After adding timeout I've seen the same timeout on test_dask_sends_woodwork_schema at least three time:

chukarsten · 2021-06-14T14:51:11Z

I think @freddyaboulton is certainly onto something here and we're pointing firmly at Dask. Made this PR to separate out the dask unit tests. I think we have the option of not preventing merge upon their failing. This PR failed on test_automl_immediate_quit, which is still in the array of dask tests.

Looking into the root cause of the dask unit test failures is puzzling. The logs generate a lot of this :

distributed.worker - WARNING - Could not find data: {'Series-32a3ef2ca4739b46a6acc2ac58638b32': ['tcp://127.0.0.1:45587']} on workers: [] (who_has: {'Series-32a3ef2ca4739b46a6acc2ac58638b32': ['tcp://127.0.0.1:45587']})
distributed.scheduler - WARNING - Communication failed during replication: {'status': 'missing-data', 'keys'

Why does this happen? Well it seems that wherever the data that's being acted upon is losing reference to that data. Additionally the 'workers: []' suggests that perhaps the nanny process is killing the workers. I suspect there's something going on with how the data is scattered but am also suspicious of what's happening going under the covers with these four jobs running together in pseudo parallel/series.

This dask distributed issue suggests disabling adaptive scaling for the cluster. Unfortunately we don't use adaptive clusters, just regular local, static clusters, so that's not the issue. This issue points at scattering of the data as the potential cause of the issue, where workers are being abandoned, but we're not getting the same connection errors.

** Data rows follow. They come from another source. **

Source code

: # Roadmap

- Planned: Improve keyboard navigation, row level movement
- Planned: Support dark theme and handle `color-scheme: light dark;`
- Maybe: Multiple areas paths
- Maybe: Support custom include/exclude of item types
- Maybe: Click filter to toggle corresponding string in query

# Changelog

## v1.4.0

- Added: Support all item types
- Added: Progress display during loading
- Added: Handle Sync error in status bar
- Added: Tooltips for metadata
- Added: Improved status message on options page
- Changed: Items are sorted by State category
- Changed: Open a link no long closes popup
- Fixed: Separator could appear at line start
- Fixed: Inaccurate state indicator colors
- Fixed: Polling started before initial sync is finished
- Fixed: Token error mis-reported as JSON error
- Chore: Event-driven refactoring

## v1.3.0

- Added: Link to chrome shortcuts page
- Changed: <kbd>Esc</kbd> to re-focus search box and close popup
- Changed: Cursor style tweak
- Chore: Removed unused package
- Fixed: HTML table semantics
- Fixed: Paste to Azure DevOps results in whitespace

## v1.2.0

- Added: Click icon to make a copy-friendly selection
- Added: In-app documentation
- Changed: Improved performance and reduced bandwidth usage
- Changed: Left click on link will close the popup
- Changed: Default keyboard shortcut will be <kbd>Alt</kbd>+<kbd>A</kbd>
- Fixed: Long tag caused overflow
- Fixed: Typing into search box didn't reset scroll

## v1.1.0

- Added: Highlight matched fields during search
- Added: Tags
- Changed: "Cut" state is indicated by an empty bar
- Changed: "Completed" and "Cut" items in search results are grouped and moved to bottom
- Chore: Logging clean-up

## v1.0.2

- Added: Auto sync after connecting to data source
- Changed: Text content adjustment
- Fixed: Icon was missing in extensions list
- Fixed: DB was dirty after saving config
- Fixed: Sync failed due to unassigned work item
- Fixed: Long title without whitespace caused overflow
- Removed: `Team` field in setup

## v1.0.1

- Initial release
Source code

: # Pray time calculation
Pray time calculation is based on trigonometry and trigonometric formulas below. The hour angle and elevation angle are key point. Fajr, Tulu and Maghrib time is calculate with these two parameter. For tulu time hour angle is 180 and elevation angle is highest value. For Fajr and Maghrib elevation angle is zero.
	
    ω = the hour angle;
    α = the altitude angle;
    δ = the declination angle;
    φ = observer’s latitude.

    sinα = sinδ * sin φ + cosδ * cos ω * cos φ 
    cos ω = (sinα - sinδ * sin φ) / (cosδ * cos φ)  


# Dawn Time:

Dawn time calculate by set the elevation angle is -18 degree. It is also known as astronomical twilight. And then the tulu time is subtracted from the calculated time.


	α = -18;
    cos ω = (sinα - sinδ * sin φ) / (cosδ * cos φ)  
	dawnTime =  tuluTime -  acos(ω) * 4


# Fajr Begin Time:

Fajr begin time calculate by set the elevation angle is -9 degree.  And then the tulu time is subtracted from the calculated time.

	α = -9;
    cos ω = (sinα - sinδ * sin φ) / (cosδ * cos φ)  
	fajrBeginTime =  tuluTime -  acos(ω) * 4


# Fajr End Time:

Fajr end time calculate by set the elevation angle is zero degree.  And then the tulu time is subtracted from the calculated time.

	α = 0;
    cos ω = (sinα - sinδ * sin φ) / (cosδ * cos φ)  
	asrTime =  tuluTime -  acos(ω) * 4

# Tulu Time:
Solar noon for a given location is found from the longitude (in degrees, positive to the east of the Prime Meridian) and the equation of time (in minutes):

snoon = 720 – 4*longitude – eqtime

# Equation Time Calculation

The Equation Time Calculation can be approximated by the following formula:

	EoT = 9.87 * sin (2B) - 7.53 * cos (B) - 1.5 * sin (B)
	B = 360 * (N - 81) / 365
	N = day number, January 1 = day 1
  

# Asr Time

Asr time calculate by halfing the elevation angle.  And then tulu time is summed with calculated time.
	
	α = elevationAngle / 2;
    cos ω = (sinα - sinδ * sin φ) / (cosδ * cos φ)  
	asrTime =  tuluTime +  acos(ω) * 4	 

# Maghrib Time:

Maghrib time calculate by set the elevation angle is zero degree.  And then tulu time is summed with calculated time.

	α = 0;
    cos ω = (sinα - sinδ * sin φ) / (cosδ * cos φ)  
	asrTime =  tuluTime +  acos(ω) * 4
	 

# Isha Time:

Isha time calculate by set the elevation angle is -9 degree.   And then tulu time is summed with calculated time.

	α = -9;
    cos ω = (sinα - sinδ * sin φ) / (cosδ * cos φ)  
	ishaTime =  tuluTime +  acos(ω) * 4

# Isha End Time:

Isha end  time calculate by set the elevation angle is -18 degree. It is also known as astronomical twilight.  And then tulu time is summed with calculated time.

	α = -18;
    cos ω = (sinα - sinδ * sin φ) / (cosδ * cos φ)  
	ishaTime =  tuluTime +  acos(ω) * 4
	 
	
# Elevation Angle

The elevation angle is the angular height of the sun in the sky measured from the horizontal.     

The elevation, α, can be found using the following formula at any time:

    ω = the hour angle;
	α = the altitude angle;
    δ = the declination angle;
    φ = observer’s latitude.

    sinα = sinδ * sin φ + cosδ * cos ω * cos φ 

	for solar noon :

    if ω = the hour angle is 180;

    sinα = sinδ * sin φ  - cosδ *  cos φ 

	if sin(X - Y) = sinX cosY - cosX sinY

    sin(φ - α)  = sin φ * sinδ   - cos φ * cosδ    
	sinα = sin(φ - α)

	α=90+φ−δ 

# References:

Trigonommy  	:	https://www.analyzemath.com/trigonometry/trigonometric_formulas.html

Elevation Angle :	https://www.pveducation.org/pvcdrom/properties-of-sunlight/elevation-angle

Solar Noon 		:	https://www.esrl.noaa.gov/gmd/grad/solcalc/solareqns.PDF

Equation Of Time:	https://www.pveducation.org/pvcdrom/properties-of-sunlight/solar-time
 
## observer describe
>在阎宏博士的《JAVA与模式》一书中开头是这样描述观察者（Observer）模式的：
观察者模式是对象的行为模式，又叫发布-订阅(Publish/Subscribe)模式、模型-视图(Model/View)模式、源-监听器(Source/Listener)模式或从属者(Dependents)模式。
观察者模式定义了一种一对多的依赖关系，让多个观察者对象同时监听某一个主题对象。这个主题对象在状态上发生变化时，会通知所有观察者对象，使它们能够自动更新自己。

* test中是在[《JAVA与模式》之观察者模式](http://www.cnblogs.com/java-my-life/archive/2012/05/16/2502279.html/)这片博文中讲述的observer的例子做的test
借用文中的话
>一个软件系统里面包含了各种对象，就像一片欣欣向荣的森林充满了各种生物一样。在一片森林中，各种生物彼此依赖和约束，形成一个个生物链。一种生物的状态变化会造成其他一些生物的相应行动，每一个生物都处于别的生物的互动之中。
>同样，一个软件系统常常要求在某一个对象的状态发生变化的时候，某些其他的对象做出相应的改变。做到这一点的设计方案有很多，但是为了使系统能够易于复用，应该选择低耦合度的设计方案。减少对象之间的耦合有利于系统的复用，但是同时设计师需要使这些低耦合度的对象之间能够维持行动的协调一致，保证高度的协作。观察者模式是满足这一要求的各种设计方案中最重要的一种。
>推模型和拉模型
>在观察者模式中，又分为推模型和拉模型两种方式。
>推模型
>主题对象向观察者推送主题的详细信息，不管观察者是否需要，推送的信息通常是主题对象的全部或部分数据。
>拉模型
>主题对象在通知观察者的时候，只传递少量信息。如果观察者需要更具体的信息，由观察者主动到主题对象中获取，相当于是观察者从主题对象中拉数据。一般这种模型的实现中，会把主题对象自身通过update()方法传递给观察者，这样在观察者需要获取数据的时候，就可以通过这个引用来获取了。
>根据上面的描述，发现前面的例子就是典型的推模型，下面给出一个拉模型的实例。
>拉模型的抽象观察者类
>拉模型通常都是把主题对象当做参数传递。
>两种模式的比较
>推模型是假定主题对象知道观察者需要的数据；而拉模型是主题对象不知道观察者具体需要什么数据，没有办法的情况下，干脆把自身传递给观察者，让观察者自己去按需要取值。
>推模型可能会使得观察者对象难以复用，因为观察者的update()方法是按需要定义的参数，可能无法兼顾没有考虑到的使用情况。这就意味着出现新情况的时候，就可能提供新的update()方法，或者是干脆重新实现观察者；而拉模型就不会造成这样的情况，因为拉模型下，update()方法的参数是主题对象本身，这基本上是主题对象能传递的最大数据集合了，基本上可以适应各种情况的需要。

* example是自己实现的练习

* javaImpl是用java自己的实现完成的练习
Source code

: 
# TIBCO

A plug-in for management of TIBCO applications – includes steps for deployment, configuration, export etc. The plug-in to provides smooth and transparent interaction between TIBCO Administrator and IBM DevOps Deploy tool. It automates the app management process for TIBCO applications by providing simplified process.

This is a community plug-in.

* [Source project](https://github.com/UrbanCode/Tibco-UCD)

chukarsten · 2021-06-14T17:31:23Z

After trying #2376 to separate out the dask jobs and settingbroadcast=False for the DaskEngine's client, by default, I have a flaky test failure with test_automl_immediate_quit. Documented here.

freddyaboulton · 2021-06-15T15:30:03Z

I am now seeing the following stacktrace in build_conda_pkg

[gw3] linux -- Python 3.7.10 $PREFIX/bin/python

X_y_binary_cls = (          0         1         2   ...        17        18        19
0  -0.039268  0.131912 -0.211206  ...  1.976989  ...ns], 0     0
1     0
2     1
3     1
4     1
     ..
95    1
96    1
97    1
98    1
99    0
Length: 100, dtype: int64)
cluster = LocalCluster(15c4b3ad, 'tcp://127.0.0.1:45201', workers=0, threads=0, memory=0 B)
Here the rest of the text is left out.